> _Work request_: Report every line below that holds the word "tenant".

(The input Opens)

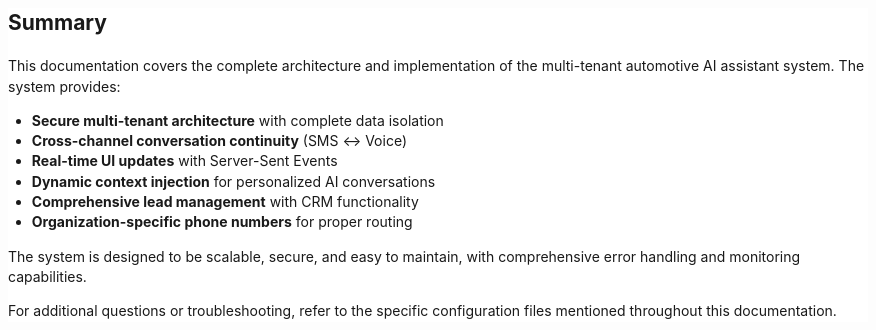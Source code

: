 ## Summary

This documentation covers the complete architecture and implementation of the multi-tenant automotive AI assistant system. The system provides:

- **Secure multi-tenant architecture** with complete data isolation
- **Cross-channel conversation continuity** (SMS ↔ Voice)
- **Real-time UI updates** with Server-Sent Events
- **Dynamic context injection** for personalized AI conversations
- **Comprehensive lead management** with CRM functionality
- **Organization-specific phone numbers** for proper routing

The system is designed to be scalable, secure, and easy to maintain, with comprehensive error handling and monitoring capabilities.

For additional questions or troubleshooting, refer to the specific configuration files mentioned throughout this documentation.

(The input Closes)

> _Finished task_:
This documentation covers the complete architecture and implementation of the multi-tenant automotive AI assistant system. The system provides:
- **Secure multi-tenant architecture** with complete data isolation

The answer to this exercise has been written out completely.